Exercise instructions: A complete answer lists every line of the entries below where the string "Create" appears.

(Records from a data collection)
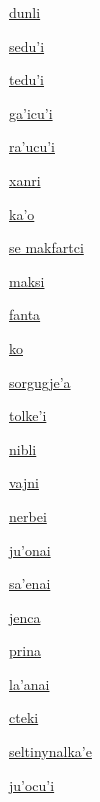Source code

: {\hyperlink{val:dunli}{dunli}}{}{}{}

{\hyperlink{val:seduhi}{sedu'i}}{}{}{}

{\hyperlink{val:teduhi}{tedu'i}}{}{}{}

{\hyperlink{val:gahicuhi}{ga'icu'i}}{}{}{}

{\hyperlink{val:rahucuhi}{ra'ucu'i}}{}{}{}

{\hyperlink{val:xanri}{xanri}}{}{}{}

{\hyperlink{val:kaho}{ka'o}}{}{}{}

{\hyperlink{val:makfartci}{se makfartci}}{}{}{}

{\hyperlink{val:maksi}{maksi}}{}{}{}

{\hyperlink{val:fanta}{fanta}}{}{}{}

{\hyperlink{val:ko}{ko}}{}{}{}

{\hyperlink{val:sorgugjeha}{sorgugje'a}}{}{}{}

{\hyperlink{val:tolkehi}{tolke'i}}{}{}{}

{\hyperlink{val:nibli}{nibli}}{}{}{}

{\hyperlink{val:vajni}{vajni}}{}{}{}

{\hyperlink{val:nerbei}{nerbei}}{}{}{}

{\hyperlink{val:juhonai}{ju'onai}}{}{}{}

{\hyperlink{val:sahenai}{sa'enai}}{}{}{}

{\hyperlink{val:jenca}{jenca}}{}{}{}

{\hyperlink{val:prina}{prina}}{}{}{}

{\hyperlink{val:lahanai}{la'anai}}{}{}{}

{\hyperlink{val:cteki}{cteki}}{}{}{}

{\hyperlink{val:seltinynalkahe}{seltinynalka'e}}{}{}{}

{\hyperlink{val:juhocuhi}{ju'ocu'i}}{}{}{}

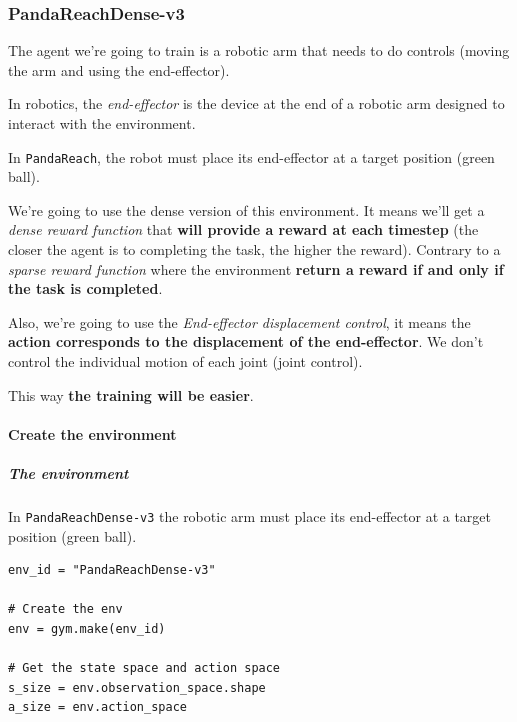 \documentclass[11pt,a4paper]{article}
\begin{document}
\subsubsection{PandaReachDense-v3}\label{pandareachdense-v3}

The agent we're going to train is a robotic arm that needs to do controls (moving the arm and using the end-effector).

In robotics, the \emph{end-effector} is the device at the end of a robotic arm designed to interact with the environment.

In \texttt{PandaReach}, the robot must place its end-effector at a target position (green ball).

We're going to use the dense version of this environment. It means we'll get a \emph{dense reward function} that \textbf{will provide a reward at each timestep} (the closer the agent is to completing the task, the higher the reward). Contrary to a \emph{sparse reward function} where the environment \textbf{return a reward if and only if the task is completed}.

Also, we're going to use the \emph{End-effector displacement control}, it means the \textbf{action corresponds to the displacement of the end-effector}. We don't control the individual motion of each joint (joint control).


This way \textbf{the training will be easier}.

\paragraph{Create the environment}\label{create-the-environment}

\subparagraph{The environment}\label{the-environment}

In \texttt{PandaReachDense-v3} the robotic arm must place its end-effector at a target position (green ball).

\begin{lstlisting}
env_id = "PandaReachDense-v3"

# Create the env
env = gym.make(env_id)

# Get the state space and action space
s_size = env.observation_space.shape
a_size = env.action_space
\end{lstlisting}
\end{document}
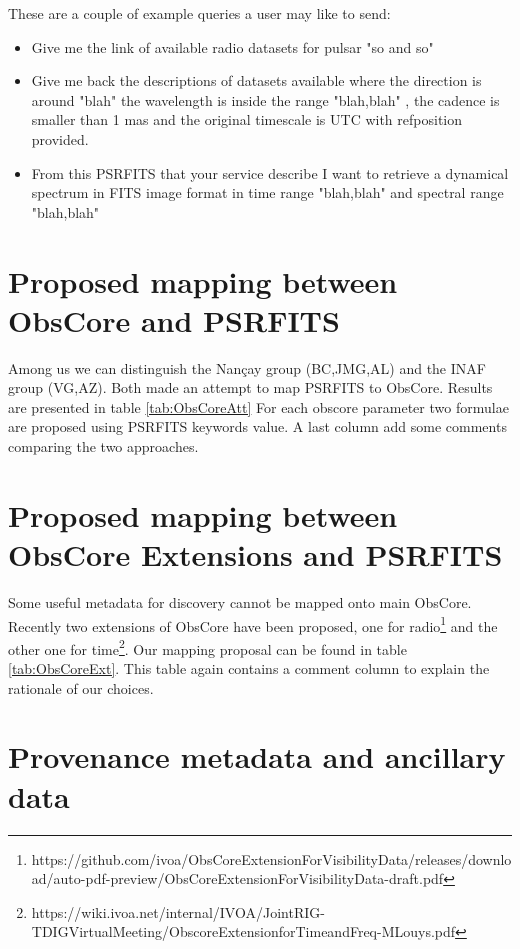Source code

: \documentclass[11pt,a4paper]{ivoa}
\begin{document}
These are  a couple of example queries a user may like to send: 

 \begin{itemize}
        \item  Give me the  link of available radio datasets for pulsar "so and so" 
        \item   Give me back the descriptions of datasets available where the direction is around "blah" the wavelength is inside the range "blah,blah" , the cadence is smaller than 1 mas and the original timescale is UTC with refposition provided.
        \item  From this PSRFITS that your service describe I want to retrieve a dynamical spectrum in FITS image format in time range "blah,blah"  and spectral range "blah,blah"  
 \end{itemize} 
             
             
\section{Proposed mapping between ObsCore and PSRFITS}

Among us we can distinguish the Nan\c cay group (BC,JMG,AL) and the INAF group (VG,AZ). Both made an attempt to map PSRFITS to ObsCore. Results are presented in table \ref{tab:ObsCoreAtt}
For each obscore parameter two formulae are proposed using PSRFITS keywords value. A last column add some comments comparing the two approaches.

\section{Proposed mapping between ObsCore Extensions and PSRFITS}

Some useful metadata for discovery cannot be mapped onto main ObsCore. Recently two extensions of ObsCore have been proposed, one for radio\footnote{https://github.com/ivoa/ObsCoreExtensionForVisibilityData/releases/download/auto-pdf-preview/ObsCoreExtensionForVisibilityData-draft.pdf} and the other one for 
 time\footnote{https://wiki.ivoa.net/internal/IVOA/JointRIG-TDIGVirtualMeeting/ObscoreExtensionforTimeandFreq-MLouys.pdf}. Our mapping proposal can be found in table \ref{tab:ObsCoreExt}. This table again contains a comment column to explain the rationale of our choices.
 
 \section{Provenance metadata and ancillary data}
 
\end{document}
---
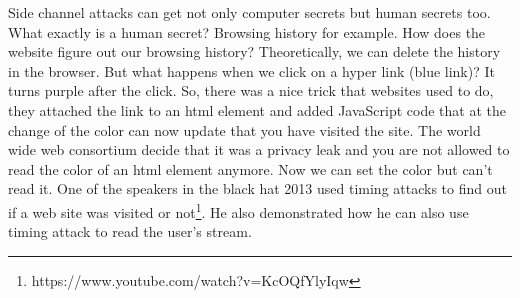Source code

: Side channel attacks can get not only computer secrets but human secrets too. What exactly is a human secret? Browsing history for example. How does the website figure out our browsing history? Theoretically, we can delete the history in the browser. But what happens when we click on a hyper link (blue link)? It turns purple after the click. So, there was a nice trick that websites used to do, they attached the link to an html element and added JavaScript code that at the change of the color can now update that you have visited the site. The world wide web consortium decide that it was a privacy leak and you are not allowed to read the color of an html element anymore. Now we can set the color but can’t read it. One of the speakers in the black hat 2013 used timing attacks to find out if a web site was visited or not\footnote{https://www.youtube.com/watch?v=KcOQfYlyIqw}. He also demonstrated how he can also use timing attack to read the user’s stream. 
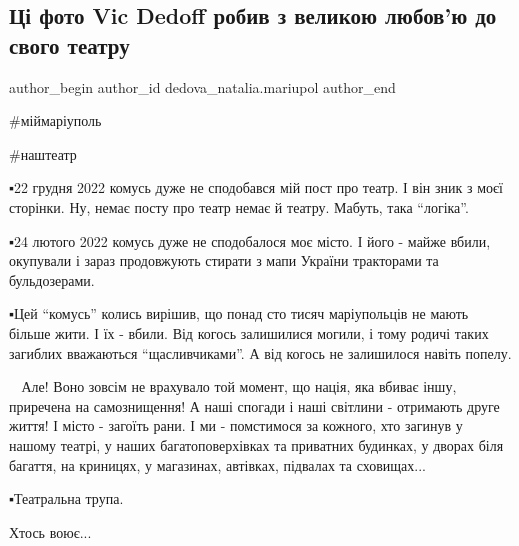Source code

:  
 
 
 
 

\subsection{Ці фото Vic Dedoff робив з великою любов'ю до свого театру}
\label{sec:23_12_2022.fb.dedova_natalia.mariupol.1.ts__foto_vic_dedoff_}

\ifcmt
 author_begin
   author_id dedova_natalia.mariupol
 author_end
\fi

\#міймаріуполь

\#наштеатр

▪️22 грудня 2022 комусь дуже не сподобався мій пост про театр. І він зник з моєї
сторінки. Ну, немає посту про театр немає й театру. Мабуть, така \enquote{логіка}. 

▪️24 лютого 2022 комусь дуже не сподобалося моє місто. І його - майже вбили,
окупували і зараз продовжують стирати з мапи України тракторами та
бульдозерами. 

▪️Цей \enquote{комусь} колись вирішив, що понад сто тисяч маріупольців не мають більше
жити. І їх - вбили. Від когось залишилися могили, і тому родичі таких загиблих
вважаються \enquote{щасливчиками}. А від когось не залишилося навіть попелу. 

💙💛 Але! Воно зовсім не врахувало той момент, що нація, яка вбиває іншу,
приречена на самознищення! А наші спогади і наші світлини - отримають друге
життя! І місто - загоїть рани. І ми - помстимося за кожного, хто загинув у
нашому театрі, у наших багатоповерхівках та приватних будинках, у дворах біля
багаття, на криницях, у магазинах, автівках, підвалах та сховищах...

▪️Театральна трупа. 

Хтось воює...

Response area:
\paragraph{Create the environment}\label{create-the-environment}
# Create the env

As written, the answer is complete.